Q. Can the vicious cycle of gender inequality, poverty and malnutrition be broken through microfinancing of women SHGs? Explain with examples.
Question from UPSC Mains 2021 GS2 Paper
Model Answer:
Microfinancing Women’s SHGs to Address Gender Inequality, Poverty, and Malnutrition
The vicious cycle of gender inequality, poverty, and malnutrition is deeply entrenched in many societies. Microfinancing of women’s Self-Help Groups (SHGs) offers a potential solution to break this cycle.
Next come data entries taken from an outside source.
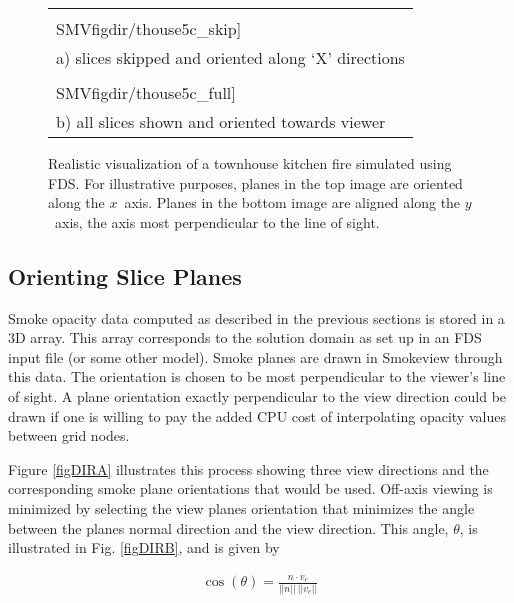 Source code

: {\begin{figure}[bph]
\begin{center}
\begin{tabular}{l}
\texttt{[image: \\SMVfigdir/thouse5c\_skip]}\\
a) slices skipped and oriented along `X' directions\\
\texttt{[image: \\SMVfigdir/thouse5c\_full]}\\
b) all slices shown and oriented towards viewer \\
\end{tabular}
\end{center}
\caption[Realistic visualization of a townhouse kitchen fire
simulated using FDS.]{Realistic visualization of a townhouse
kitchen fire simulated using FDS. For illustrative purposes,
planes in the top image are oriented along the $x$~axis.  Planes
in the bottom image are aligned along the $y$~axis, the axis most
perpendicular to the line of sight.}
\label{figsmoke3d}%
\end{figure}


\subsection{Orienting Slice Planes}

Smoke opacity data computed as described in the previous sections
is stored in a 3D array. This array corresponds to the solution
domain as set up in an FDS input file (or some other model). Smoke
planes are drawn in Smokeview through this data.  The orientation
is chosen to be most perpendicular to the viewer's line of sight.
A plane orientation exactly perpendicular to the view direction
could be drawn if one is willing to pay the added CPU cost of
interpolating opacity values between grid nodes.

Figure \ref{figDIRA} illustrates this process showing three view
directions and the corresponding smoke plane orientations that
would be used. Off-axis viewing is minimized by selecting the view
planes orientation that minimizes the angle between the planes
normal direction and the view direction. This angle, $\theta$, is
illustrated in Fig. \ref{figDIRB}, and is given by

\begin{eqnarray}
\cos(\theta)=\frac{n\cdot v_e}{||n||~||v_e||}
\end{eqnarray}

}
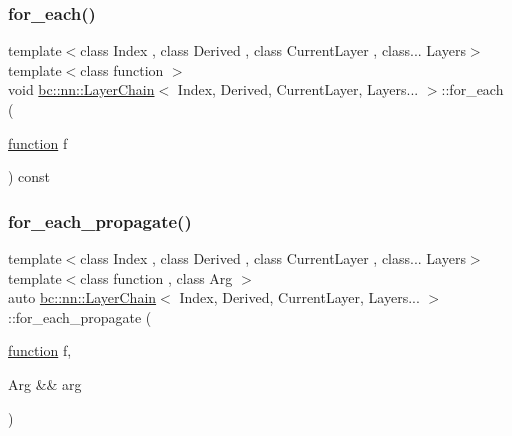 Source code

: \subsubsection{\texorpdfstring{for\+\_\+each()}{for\_each()}\hspace{0.1cm}{\footnotesize\ttfamily [2/2]}}
{\footnotesize\ttfamily template$<$class Index , class Derived , class Current\+Layer , class... Layers$>$ \\
template$<$class function $>$ \\
void \hyperlink{structbc_1_1nn_1_1LayerChain}{bc\+::nn\+::\+Layer\+Chain}$<$ Index, Derived, Current\+Layer, Layers... $>$\+::for\+\_\+each (\begin{DoxyParamCaption}\item[{\hyperlink{namespacebc_1_1nn_a0fef36d0002a6d7c7cb619d7e27d5c1e}{function}}]{f }\end{DoxyParamCaption}) const\hspace{0.3cm}{\ttfamily [inline]}}

\mbox{\label{structbc_1_1nn_1_1LayerChain_3_01Index_00_01Derived_00_01CurrentLayer_00_01Layers_8_8_8_01_4_a6526c948665cccba9ce4079fd25df897}} 
\subsubsection{\texorpdfstring{for\+\_\+each\+\_\+propagate()}{for\_each\_propagate()}\hspace{0.1cm}{\footnotesize\ttfamily [1/2]}}
{\footnotesize\ttfamily template$<$class Index , class Derived , class Current\+Layer , class... Layers$>$ \\
template$<$class function , class Arg $>$ \\
auto \hyperlink{structbc_1_1nn_1_1LayerChain}{bc\+::nn\+::\+Layer\+Chain}$<$ Index, Derived, Current\+Layer, Layers... $>$\+::for\+\_\+each\+\_\+propagate (\begin{DoxyParamCaption}\item[{\hyperlink{namespacebc_1_1nn_a0fef36d0002a6d7c7cb619d7e27d5c1e}{function}}]{f,  }\item[{Arg \&\&}]{arg }\end{DoxyParamCaption})\hspace{0.3cm}{\ttfamily [inline]}}


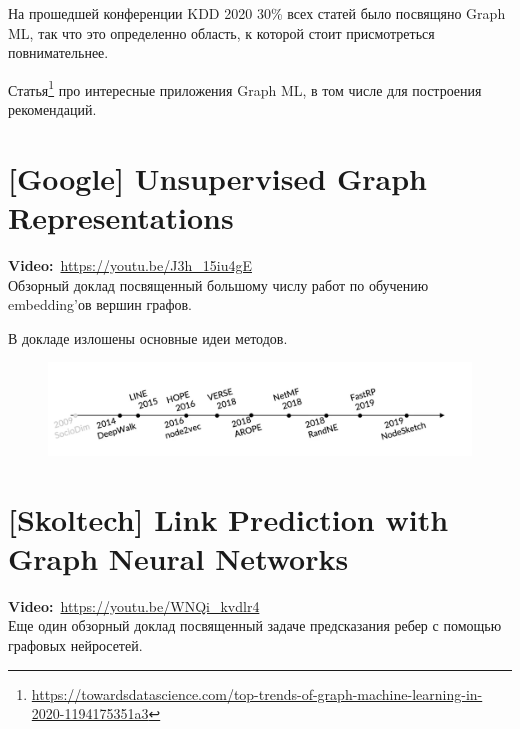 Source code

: \begin{remark}
    На прошедшей конференции KDD 2020 30\% всех статей было посвящяно Graph ML, так что это определенно область, к которой стоит присмотреться повнимательнее. 
\end{remark}

Статья\footnote{\url{https://towardsdatascience.com/top-trends-of-graph-machine-learning-in-2020-1194175351a3}} про интересные приложения Graph ML, в том числе для построения рекомендаций.

\section{[Google] Unsupervised Graph Representations}

\textbf{Video:}~\url{https://youtu.be/J3h_15iu4gE} \\

Обзорный доклад посвященный большому числу работ по обучению embedding'ов вершин графов.

В докладе излошены основные идеи методов.

\begin{figure}[ht]
    \centering
    \includegraphics[width=0.9\linewidth]{images/graph_emb.png}
\end{figure}

\section{[Skoltech] Link Prediction with Graph Neural Networks}

\textbf{Video:}~\url{https://youtu.be/WNQi_kvdlr4} \\

Еще один обзорный доклад посвященный задаче предсказания ребер с помощью графовых нейросетей.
Here’s how:
Addressing Gender Inequality:
• Microfinancing provides women access to credit, enabling economic empowerment.
• As women contribute to household income, their decision-making power increases.
• This leads to improved social status and independence.
Example: SEWA Bank in Gujarat
Poverty Reduction:
• SHGs facilitate collective savings and provide loans for income-generating activities.
• Increased earnings allow women to invest in productive assets.
• This creates a sustainable path out of poverty.
Example: Kudumbashree program in Kerala
Improving Nutrition:
• Higher incomes lead to better food availability and quality.
• Empowered women are more likely to seek healthcare for themselves and their children.
• SHGs serve as platforms for disseminating nutrition information.
Example: CARE India’s interventions in Bihar
Challenges and Limitations:
• High interest rates and potential debt traps
• Uneven access to markets and skills
• Need for complementary measures in education and healthcare
Despite these challenges, microfinancing of women’s SHGs has shown significant potential in breaking the cycle. Success stories from various states (e.g., Jeevika in Bihar) demonstrate its effectiveness when implemented alongside broader development initiatives.
Conclusion: Microfinancing women’s SHGs can break the cycle by addressing economic, social, and health aspects simultaneously, but must be part of a comprehensive strategy.